I did my best to brazen out the humiliation of it, glaring at those who chortled and ridiculed me, holding my head erect and acting as if I was indifferent to all the unkind gossip. But inwardly my vanity was wounded, and I was afraid. For when the king presented me with the beautiful pearl bed, he took me into another chamber fitted out as a nursery, with exquisite tapestries on the walls and a cupboard full of lace-trimmed infant clothing and—at the center of the room—a glowing pearl cradle.

“For our son,” the king said pleasantly, “who I have no doubt will arrive in the new year.” His words were not menacing, but I was left in no doubt as to their underlying meaning. I was expected to fulfill my task. My urgent, primary, one and only task. And if I did not, well, who could say what fate awaited me?

*   *   *

On New Year’s Day we had a surprise. Lady Anna, the king’s beloved sister, as she was officially known, came in her cloth-of-gold-covered carriage from Richmond to visit us.

She brought only one maidservant with her, and a tall, lanky footman who seemed to anticipate her every need. He was instantly in place to help her down from her carriage. He dogged her footsteps. He gave orders to the carriage driver and to our grooms—rather presumptuously, I thought. And once Anna had been welcomed and brought into my suite, he stayed near her, always within reach, watching for her least need or request.

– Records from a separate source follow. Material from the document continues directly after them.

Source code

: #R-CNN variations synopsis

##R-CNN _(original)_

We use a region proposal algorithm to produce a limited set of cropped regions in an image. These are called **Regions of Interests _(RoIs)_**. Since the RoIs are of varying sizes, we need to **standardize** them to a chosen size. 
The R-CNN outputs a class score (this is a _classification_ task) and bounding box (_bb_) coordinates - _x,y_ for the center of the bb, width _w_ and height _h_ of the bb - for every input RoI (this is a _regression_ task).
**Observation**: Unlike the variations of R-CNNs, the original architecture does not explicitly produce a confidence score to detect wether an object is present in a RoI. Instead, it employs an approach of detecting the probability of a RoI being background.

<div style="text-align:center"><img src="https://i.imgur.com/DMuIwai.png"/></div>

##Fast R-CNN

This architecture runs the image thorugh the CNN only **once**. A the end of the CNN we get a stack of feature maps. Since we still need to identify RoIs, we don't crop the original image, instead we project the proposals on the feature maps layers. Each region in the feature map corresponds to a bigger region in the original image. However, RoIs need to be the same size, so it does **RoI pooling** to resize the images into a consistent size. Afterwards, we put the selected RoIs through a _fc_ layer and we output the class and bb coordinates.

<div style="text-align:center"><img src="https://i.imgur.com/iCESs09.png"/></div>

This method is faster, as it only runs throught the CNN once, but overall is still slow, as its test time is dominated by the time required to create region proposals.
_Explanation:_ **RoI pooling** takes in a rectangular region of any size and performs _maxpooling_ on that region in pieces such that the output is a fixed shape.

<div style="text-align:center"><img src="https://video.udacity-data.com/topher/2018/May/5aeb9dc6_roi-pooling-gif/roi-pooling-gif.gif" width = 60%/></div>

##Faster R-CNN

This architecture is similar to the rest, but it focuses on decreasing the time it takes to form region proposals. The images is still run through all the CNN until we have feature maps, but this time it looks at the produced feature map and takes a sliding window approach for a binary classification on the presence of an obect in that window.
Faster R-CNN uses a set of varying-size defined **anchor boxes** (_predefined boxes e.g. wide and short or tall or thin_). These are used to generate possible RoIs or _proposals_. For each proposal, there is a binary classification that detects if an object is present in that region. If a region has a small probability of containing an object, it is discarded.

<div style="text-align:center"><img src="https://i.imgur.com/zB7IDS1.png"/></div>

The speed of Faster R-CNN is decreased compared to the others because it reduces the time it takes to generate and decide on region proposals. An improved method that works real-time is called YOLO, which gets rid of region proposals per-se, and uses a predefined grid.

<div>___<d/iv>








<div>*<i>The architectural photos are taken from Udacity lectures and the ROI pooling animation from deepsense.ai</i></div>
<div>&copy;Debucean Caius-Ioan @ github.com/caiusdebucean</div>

I was pleasantly surprised at the change I saw in Anna. She was softer, more flatteringly dressed than in the past in a peach-colored gown, and she had exchanged the spaniel-eared Clevan headdress for a face-framing French hood of the kind I favored. She looked, I realized, more English. And why not? She had been in England for a year, and by all accounts was well regarded by the country folk who lived near her palace. When I first saw her in Cleves she had been uncharitable, now, however, she chattered away to us about the alms she gave daily to the beggars and poor discharged soldiers who came to her gate.

It was still true that she could not by any means be called pretty—Charyn would have been merciless in appraising her few charms and reducing them to cinders. Nor was she appealingly feminine. She was too tall and ungainly, her shoulders too broad, her gait too striding, and worst of all, her complexion had not improved. But she no longer pursed her lips in disapproval, or clenched her face. She seemed more open, more ready to be herself. It was a welcome change.

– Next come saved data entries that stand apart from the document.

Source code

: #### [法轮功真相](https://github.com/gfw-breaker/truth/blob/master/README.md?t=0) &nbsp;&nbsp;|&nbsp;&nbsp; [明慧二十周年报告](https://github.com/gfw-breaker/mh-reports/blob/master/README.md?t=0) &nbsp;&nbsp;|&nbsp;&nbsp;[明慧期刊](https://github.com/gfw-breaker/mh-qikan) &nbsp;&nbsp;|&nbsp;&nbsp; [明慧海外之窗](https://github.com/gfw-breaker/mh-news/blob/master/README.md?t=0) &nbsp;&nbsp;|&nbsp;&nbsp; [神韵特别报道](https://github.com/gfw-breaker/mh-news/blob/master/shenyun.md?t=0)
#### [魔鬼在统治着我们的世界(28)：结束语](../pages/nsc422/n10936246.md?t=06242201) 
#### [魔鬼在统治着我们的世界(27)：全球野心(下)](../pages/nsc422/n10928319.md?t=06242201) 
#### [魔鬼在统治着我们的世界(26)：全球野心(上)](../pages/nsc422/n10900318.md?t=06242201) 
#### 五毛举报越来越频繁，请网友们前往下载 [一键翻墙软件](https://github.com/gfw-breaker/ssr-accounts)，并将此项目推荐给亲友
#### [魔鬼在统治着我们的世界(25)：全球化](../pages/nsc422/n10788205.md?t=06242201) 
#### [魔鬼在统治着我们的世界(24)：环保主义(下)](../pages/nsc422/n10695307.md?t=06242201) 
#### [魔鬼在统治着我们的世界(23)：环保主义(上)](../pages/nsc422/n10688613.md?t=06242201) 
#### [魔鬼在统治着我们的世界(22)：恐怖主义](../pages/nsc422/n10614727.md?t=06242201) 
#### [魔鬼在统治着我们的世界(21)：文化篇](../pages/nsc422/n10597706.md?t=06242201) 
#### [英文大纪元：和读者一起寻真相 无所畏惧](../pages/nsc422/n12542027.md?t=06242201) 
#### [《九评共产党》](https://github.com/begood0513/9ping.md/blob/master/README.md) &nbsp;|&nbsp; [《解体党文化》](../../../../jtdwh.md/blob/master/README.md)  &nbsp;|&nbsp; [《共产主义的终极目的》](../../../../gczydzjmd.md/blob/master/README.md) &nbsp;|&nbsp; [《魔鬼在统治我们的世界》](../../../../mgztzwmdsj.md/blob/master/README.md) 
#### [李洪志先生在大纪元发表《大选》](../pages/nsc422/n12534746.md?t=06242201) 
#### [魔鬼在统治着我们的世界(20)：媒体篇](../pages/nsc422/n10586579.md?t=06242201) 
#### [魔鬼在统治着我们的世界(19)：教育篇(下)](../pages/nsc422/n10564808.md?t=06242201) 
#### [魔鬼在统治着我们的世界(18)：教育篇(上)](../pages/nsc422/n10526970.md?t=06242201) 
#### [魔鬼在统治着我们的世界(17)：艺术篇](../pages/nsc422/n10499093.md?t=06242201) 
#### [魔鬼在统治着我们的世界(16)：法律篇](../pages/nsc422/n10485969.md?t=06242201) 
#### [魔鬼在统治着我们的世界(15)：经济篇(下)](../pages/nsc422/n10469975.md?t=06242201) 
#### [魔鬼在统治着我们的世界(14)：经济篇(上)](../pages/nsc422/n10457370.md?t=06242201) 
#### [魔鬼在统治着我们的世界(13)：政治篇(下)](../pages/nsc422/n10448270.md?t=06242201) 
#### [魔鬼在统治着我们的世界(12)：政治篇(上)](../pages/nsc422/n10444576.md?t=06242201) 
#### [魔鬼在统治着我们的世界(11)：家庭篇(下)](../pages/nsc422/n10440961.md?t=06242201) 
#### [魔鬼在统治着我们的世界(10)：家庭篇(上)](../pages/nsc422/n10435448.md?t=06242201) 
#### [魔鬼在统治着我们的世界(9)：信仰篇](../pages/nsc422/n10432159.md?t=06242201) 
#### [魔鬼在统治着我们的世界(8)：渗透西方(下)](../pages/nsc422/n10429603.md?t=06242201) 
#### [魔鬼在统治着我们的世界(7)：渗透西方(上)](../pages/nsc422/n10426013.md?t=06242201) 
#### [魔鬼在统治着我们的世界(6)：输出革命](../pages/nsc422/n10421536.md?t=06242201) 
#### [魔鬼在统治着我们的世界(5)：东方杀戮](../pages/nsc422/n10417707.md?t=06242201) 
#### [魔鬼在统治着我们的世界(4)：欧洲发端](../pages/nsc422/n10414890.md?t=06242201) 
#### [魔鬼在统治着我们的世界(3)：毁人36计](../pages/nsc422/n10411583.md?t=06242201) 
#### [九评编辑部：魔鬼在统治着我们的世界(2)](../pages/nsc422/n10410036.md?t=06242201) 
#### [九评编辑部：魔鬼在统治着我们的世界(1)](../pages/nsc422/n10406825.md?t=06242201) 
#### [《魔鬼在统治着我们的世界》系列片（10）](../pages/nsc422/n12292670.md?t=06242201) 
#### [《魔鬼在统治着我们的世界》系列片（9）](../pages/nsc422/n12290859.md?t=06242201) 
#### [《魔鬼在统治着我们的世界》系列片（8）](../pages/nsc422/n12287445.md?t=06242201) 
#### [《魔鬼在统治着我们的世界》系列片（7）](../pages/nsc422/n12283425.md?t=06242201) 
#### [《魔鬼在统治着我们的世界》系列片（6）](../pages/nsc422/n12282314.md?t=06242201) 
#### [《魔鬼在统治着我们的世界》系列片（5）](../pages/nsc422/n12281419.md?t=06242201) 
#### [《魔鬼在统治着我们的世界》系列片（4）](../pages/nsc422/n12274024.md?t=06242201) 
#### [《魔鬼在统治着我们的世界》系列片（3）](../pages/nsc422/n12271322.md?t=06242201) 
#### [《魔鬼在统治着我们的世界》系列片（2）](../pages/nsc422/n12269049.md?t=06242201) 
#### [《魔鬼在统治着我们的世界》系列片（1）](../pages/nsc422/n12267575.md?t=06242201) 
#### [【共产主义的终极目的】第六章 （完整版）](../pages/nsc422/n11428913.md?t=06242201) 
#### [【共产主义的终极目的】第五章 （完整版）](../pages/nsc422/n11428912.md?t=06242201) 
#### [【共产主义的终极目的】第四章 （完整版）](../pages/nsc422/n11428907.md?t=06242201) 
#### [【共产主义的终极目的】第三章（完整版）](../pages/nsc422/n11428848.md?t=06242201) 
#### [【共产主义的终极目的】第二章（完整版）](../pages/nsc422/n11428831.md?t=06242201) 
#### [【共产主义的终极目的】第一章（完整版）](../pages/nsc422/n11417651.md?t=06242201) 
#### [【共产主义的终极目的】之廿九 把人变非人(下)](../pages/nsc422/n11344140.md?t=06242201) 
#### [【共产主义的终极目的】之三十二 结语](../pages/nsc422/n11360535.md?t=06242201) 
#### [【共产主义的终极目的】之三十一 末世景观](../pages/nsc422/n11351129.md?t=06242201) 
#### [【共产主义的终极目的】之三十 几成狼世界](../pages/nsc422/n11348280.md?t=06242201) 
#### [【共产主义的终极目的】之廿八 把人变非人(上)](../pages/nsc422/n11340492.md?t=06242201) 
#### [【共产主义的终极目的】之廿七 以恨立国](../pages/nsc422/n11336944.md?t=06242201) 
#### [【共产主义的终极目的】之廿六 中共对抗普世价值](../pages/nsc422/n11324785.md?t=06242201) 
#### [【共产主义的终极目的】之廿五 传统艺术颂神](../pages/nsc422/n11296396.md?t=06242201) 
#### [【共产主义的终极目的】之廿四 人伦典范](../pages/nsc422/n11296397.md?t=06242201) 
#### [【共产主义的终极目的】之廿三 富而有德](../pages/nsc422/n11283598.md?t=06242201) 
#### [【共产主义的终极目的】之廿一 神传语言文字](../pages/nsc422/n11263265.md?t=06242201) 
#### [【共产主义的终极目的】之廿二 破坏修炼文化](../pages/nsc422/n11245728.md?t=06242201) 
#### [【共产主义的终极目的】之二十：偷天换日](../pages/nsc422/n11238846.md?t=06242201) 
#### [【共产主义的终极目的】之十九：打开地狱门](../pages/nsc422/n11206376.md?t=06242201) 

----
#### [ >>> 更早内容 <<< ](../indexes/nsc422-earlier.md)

And yet, as I soon realized, she had not come on a sociable visit. She had come to gloat.

“What then, Catherine! No babies yet?” she trilled. Her English pronunciation had improved, though her accent was still strong.

“What has happened! Does the king decide he does not like you after all? My dear mama said he would grow tired of you. Perhaps he goes to search for a different wife!” She laughed at her own joke. “Perhaps he goes to Cleves to look for one!”

“We have not yet been blessed with children, Anna,” I said evenly. “They will come when the Lord sends them.” I turned the conversation to the weather, the state of the roads, the recent Christmas festivities and our masque. But Anna seemed bored by all these topics.

“Do you still have your monkey?” she wanted to know.

“Yes, Jonah is well and flourishing.”

Anna tittered. “Perhaps he will be your only son. That monkey!”

The king joined us, leaning on his cane as he came into the room. He was overly polite, as if he felt he had to compensate Anna for an injury done her. And indeed that was precisely the case: he had injured her. He had changed the entire course of her life by his rejection of her. But looking at her as she had become after living among us for a year, I could only conclude that the change had been for the better.

“What about a game of cent?” he said, and at once Anna’s face brightened. I remembered how she liked to play cards, how engrossed she became in the petty losses and victories of the game. How she loved risk, and found it at the card table.